**EXERCISE BRIEF**:
Please set down each of the lines below once more, exactly, omitting all pictures.

Saved data entries:

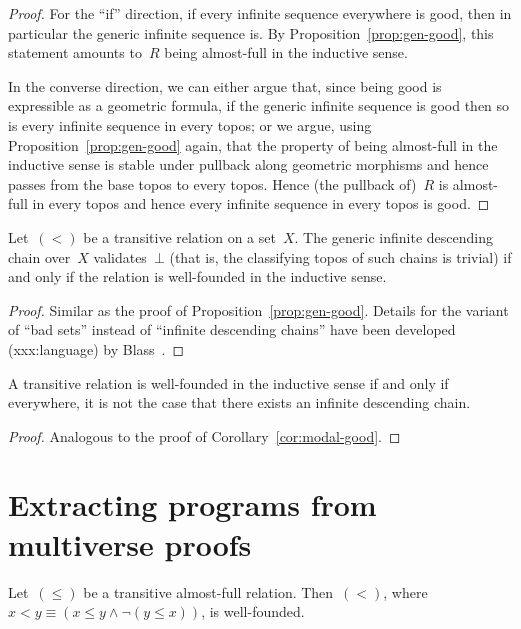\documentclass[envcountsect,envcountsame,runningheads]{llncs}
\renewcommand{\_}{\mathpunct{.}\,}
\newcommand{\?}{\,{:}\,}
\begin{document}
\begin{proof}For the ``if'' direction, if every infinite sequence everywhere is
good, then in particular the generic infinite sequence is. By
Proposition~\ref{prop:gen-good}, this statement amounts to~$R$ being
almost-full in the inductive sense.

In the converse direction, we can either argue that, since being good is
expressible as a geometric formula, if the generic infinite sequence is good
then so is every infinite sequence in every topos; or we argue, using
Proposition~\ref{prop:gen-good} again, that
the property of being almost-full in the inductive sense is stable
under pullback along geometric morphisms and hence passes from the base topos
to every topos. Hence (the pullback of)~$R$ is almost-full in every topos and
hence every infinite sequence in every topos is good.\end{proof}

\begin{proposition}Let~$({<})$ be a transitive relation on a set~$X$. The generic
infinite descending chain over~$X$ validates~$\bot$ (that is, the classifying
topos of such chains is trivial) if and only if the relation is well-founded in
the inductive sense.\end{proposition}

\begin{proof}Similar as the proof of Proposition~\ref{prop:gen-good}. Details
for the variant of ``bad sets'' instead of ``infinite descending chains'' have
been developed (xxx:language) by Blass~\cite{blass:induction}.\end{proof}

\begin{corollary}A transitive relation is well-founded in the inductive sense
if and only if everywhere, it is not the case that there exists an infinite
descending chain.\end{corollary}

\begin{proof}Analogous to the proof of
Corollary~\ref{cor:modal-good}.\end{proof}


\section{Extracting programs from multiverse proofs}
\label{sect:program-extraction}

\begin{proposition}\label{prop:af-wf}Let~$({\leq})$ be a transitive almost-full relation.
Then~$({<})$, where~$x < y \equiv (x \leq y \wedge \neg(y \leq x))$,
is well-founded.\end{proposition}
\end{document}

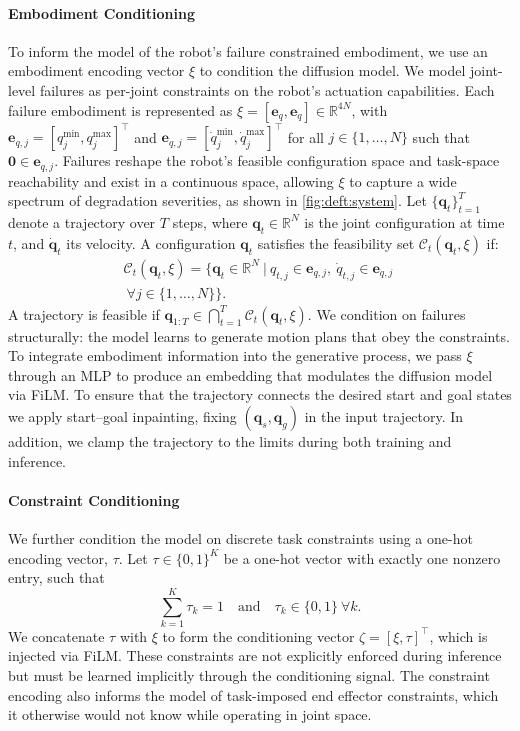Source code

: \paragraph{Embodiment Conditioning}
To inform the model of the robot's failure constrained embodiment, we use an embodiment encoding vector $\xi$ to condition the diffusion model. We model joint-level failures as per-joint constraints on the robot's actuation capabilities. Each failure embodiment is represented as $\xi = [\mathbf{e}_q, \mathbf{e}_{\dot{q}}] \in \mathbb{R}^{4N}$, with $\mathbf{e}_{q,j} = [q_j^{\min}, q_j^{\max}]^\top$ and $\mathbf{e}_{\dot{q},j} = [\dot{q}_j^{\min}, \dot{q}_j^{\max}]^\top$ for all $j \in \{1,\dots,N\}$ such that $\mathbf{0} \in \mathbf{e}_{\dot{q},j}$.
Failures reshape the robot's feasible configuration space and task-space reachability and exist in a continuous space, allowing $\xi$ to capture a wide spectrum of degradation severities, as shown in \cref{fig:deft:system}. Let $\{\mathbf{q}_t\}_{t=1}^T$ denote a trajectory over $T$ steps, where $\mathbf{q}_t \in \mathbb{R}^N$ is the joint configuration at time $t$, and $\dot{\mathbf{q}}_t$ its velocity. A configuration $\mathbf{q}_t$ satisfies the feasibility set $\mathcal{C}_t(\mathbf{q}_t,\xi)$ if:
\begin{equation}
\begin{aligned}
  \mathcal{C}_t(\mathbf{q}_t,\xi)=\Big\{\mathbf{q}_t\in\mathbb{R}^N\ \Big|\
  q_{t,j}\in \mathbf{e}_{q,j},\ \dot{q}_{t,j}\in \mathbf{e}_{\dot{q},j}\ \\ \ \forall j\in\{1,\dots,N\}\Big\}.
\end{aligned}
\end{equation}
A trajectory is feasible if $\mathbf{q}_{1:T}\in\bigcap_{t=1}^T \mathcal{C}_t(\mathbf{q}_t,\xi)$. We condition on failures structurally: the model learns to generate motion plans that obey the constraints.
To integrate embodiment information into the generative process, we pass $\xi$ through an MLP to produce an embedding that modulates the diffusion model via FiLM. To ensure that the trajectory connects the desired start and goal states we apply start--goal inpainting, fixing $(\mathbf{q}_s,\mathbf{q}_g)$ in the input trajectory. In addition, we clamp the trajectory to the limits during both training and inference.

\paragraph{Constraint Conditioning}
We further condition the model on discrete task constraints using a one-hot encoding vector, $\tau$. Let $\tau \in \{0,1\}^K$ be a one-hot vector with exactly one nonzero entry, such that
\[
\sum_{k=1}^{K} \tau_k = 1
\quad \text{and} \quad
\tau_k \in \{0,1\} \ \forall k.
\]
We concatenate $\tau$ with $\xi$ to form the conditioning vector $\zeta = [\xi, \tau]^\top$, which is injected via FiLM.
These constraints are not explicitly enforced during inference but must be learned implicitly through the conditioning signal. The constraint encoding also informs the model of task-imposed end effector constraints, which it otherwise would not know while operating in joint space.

**FINISHED EXERCISE**:
\documentclass[envcountsect,envcountsame,runningheads]{llncs}
\renewcommand{\_}{\mathpunct{.}\,}
\newcommand{\?}{\,{:}\,}
\begin{document}
\begin{proof}For the ``if'' direction, if every infinite sequence everywhere is
good, then in particular the generic infinite sequence is. By
Proposition~\ref{prop:gen-good}, this statement amounts to~$R$ being
almost-full in the inductive sense.

In the converse direction, we can either argue that, since being good is
expressible as a geometric formula, if the generic infinite sequence is good
then so is every infinite sequence in every topos; or we argue, using
Proposition~\ref{prop:gen-good} again, that
the property of being almost-full in the inductive sense is stable
under pullback along geometric morphisms and hence passes from the base topos
to every topos. Hence (the pullback of)~$R$ is almost-full in every topos and
hence every infinite sequence in every topos is good.\end{proof}

\begin{proposition}Let~$({<})$ be a transitive relation on a set~$X$. The generic
infinite descending chain over~$X$ validates~$\bot$ (that is, the classifying
topos of such chains is trivial) if and only if the relation is well-founded in
the inductive sense.\end{proposition}

\begin{proof}Similar as the proof of Proposition~\ref{prop:gen-good}. Details
for the variant of ``bad sets'' instead of ``infinite descending chains'' have
been developed (xxx:language) by Blass~\cite{blass:induction}.\end{proof}

\begin{corollary}A transitive relation is well-founded in the inductive sense
if and only if everywhere, it is not the case that there exists an infinite
descending chain.\end{corollary}

\begin{proof}Analogous to the proof of
Corollary~\ref{cor:modal-good}.\end{proof}


\section{Extracting programs from multiverse proofs}
\label{sect:program-extraction}

\begin{proposition}\label{prop:af-wf}Let~$({\leq})$ be a transitive almost-full relation.
Then~$({<})$, where~$x < y \equiv (x \leq y \wedge \neg(y \leq x))$,
is well-founded.\end{proposition}
\end{document}

Source code

: \paragraph{Embodiment Conditioning}
To inform the model of the robot's failure constrained embodiment, we use an embodiment encoding vector $\xi$ to condition the diffusion model. We model joint-level failures as per-joint constraints on the robot's actuation capabilities. Each failure embodiment is represented as $\xi = [\mathbf{e}_q, \mathbf{e}_{\dot{q}}] \in \mathbb{R}^{4N}$, with $\mathbf{e}_{q,j} = [q_j^{\min}, q_j^{\max}]^\top$ and $\mathbf{e}_{\dot{q},j} = [\dot{q}_j^{\min}, \dot{q}_j^{\max}]^\top$ for all $j \in \{1,\dots,N\}$ such that $\mathbf{0} \in \mathbf{e}_{\dot{q},j}$.
Failures reshape the robot's feasible configuration space and task-space reachability and exist in a continuous space, allowing $\xi$ to capture a wide spectrum of degradation severities, as shown in \cref{fig:deft:system}. Let $\{\mathbf{q}_t\}_{t=1}^T$ denote a trajectory over $T$ steps, where $\mathbf{q}_t \in \mathbb{R}^N$ is the joint configuration at time $t$, and $\dot{\mathbf{q}}_t$ its velocity. A configuration $\mathbf{q}_t$ satisfies the feasibility set $\mathcal{C}_t(\mathbf{q}_t,\xi)$ if:
\begin{equation}
\begin{aligned}
  \mathcal{C}_t(\mathbf{q}_t,\xi)=\Big\{\mathbf{q}_t\in\mathbb{R}^N\ \Big|\
  q_{t,j}\in \mathbf{e}_{q,j},\ \dot{q}_{t,j}\in \mathbf{e}_{\dot{q},j}\ \\ \ \forall j\in\{1,\dots,N\}\Big\}.
\end{aligned}
\end{equation}
A trajectory is feasible if $\mathbf{q}_{1:T}\in\bigcap_{t=1}^T \mathcal{C}_t(\mathbf{q}_t,\xi)$. We condition on failures structurally: the model learns to generate motion plans that obey the constraints.
To integrate embodiment information into the generative process, we pass $\xi$ through an MLP to produce an embedding that modulates the diffusion model via FiLM. To ensure that the trajectory connects the desired start and goal states we apply start--goal inpainting, fixing $(\mathbf{q}_s,\mathbf{q}_g)$ in the input trajectory. In addition, we clamp the trajectory to the limits during both training and inference.

\paragraph{Constraint Conditioning}
We further condition the model on discrete task constraints using a one-hot encoding vector, $\tau$. Let $\tau \in \{0,1\}^K$ be a one-hot vector with exactly one nonzero entry, such that
\[
\sum_{k=1}^{K} \tau_k = 1
\quad \text{and} \quad
\tau_k \in \{0,1\} \ \forall k.
\]
We concatenate $\tau$ with $\xi$ to form the conditioning vector $\zeta = [\xi, \tau]^\top$, which is injected via FiLM.
These constraints are not explicitly enforced during inference but must be learned implicitly through the conditioning signal. The constraint encoding also informs the model of task-imposed end effector constraints, which it otherwise would not know while operating in joint space.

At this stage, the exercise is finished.